## THE PROBLEM
Every record below needs to be printed again exactly.
# # # # #
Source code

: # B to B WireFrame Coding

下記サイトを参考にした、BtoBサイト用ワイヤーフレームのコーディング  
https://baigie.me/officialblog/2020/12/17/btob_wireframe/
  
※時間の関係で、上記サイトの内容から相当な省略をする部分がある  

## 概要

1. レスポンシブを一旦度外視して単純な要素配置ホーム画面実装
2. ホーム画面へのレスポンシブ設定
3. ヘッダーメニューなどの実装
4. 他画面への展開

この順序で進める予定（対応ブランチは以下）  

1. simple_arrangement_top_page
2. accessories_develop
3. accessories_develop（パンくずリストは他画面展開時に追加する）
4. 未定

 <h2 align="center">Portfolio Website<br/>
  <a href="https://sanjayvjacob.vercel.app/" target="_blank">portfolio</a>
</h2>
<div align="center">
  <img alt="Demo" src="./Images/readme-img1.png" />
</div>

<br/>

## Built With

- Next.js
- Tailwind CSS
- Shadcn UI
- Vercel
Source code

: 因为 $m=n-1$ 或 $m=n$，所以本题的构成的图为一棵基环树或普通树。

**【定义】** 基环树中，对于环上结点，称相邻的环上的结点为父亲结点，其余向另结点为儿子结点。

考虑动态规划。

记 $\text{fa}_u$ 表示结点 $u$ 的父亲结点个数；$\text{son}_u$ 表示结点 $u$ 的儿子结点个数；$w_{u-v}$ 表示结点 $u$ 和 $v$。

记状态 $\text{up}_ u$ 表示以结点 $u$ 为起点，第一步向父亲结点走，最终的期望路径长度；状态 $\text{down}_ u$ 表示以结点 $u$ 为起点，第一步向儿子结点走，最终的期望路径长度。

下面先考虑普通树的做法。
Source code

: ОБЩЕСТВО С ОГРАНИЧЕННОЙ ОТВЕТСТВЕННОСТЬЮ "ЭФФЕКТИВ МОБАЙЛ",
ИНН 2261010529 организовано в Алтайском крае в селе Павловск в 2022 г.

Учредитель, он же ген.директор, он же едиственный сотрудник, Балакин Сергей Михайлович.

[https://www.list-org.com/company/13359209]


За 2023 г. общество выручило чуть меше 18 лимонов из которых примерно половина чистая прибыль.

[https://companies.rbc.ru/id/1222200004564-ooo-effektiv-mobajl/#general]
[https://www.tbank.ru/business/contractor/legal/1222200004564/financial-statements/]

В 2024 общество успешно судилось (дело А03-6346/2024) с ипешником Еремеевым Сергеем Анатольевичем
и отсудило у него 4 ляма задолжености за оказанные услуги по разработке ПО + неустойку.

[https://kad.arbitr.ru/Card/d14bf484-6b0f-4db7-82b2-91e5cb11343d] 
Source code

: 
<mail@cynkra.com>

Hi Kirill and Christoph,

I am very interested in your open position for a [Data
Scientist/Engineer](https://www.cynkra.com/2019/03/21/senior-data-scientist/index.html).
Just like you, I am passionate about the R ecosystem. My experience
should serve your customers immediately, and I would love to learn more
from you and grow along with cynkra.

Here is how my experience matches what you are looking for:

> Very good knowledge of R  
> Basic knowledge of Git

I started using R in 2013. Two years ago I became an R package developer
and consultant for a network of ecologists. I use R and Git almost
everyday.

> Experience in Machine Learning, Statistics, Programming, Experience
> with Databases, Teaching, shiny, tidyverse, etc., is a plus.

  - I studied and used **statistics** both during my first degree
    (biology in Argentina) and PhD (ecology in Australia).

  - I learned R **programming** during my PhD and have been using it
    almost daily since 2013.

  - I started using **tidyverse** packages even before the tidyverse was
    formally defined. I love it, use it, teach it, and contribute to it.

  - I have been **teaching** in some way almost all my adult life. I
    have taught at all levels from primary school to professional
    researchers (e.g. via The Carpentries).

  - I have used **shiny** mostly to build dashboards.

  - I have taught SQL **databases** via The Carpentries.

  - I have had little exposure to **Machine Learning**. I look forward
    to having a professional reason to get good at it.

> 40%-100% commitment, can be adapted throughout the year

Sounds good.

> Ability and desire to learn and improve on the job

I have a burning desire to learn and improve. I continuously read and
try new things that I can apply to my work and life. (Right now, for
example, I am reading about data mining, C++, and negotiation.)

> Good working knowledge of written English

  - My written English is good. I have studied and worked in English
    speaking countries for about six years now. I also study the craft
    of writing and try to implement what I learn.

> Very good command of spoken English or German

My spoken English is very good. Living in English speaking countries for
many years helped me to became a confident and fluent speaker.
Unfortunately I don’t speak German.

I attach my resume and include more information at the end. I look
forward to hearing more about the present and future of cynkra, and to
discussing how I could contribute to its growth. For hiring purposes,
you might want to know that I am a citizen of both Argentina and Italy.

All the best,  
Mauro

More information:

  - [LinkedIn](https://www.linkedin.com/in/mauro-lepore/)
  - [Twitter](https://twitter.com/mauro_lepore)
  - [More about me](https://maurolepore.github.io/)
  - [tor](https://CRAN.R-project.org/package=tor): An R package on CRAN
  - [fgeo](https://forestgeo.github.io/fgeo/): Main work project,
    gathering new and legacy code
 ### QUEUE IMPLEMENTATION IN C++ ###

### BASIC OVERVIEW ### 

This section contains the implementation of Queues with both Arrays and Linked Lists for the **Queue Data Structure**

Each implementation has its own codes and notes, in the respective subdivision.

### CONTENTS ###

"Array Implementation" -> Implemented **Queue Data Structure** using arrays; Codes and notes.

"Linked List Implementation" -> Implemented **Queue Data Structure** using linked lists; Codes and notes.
# # # # #
## REPLY TO THE EXERCISE
Source code

: # B to B WireFrame Coding

下記サイトを参考にした、BtoBサイト用ワイヤーフレームのコーディング  
https://baigie.me/officialblog/2020/12/17/btob_wireframe/
  
※時間の関係で、上記サイトの内容から相当な省略をする部分がある  

## 概要

1. レスポンシブを一旦度外視して単純な要素配置ホーム画面実装
2. ホーム画面へのレスポンシブ設定
3. ヘッダーメニューなどの実装
4. 他画面への展開

この順序で進める予定（対応ブランチは以下）  

1. simple_arrangement_top_page
2. accessories_develop
3. accessories_develop（パンくずリストは他画面展開時に追加する）
4. 未定

 <h2 align="center">Portfolio Website<br/>
  <a href="https://sanjayvjacob.vercel.app/" target="_blank">portfolio</a>
</h2>
<div align="center">
  <img alt="Demo" src="./Images/readme-img1.png" />
</div>

<br/>

## Built With

- Next.js
- Tailwind CSS
- Shadcn UI
- Vercel
Source code

: 因为 $m=n-1$ 或 $m=n$，所以本题的构成的图为一棵基环树或普通树。

**【定义】** 基环树中，对于环上结点，称相邻的环上的结点为父亲结点，其余向另结点为儿子结点。

考虑动态规划。

记 $\text{fa}_u$ 表示结点 $u$ 的父亲结点个数；$\text{son}_u$ 表示结点 $u$ 的儿子结点个数；$w_{u-v}$ 表示结点 $u$ 和 $v$。

记状态 $\text{up}_ u$ 表示以结点 $u$ 为起点，第一步向父亲结点走，最终的期望路径长度；状态 $\text{down}_ u$ 表示以结点 $u$ 为起点，第一步向儿子结点走，最终的期望路径长度。

下面先考虑普通树的做法。
Source code

: ОБЩЕСТВО С ОГРАНИЧЕННОЙ ОТВЕТСТВЕННОСТЬЮ "ЭФФЕКТИВ МОБАЙЛ",
ИНН 2261010529 организовано в Алтайском крае в селе Павловск в 2022 г.

Учредитель, он же ген.директор, он же едиственный сотрудник, Балакин Сергей Михайлович.

[https://www.list-org.com/company/13359209]


За 2023 г. общество выручило чуть меше 18 лимонов из которых примерно половина чистая прибыль.

[https://companies.rbc.ru/id/1222200004564-ooo-effektiv-mobajl/#general]
[https://www.tbank.ru/business/contractor/legal/1222200004564/financial-statements/]

В 2024 общество успешно судилось (дело А03-6346/2024) с ипешником Еремеевым Сергеем Анатольевичем
и отсудило у него 4 ляма задолжености за оказанные услуги по разработке ПО + неустойку.

[https://kad.arbitr.ru/Card/d14bf484-6b0f-4db7-82b2-91e5cb11343d] 
Source code

: 
<mail@cynkra.com>

Hi Kirill and Christoph,

I am very interested in your open position for a [Data
Scientist/Engineer](https://www.cynkra.com/2019/03/21/senior-data-scientist/index.html).
Just like you, I am passionate about the R ecosystem. My experience
should serve your customers immediately, and I would love to learn more
from you and grow along with cynkra.

Here is how my experience matches what you are looking for:

> Very good knowledge of R  
> Basic knowledge of Git

I started using R in 2013. Two years ago I became an R package developer
and consultant for a network of ecologists. I use R and Git almost
everyday.

> Experience in Machine Learning, Statistics, Programming, Experience
> with Databases, Teaching, shiny, tidyverse, etc., is a plus.

  - I studied and used **statistics** both during my first degree
    (biology in Argentina) and PhD (ecology in Australia).

  - I learned R **programming** during my PhD and have been using it
    almost daily since 2013.

  - I started using **tidyverse** packages even before the tidyverse was
    formally defined. I love it, use it, teach it, and contribute to it.

  - I have been **teaching** in some way almost all my adult life. I
    have taught at all levels from primary school to professional
    researchers (e.g. via The Carpentries).

  - I have used **shiny** mostly to build dashboards.

  - I have taught SQL **databases** via The Carpentries.

  - I have had little exposure to **Machine Learning**. I look forward
    to having a professional reason to get good at it.

> 40%-100% commitment, can be adapted throughout the year

Sounds good.

> Ability and desire to learn and improve on the job

I have a burning desire to learn and improve. I continuously read and
try new things that I can apply to my work and life. (Right now, for
example, I am reading about data mining, C++, and negotiation.)

> Good working knowledge of written English

  - My written English is good. I have studied and worked in English
    speaking countries for about six years now. I also study the craft
    of writing and try to implement what I learn.

> Very good command of spoken English or German

My spoken English is very good. Living in English speaking countries for
many years helped me to became a confident and fluent speaker.
Unfortunately I don’t speak German.

I attach my resume and include more information at the end. I look
forward to hearing more about the present and future of cynkra, and to
discussing how I could contribute to its growth. For hiring purposes,
you might want to know that I am a citizen of both Argentina and Italy.

All the best,  
Mauro

More information:

  - [LinkedIn](https://www.linkedin.com/in/mauro-lepore/)
  - [Twitter](https://twitter.com/mauro_lepore)
  - [More about me](https://maurolepore.github.io/)
  - [tor](https://CRAN.R-project.org/package=tor): An R package on CRAN
  - [fgeo](https://forestgeo.github.io/fgeo/): Main work project,
    gathering new and legacy code
 ### QUEUE IMPLEMENTATION IN C++ ###

### BASIC OVERVIEW ### 

This section contains the implementation of Queues with both Arrays and Linked Lists for the **Queue Data Structure**

Each implementation has its own codes and notes, in the respective subdivision.

### CONTENTS ###

"Array Implementation" -> Implemented **Queue Data Structure** using arrays; Codes and notes.

"Linked List Implementation" -> Implemented **Queue Data Structure** using linked lists; Codes and notes.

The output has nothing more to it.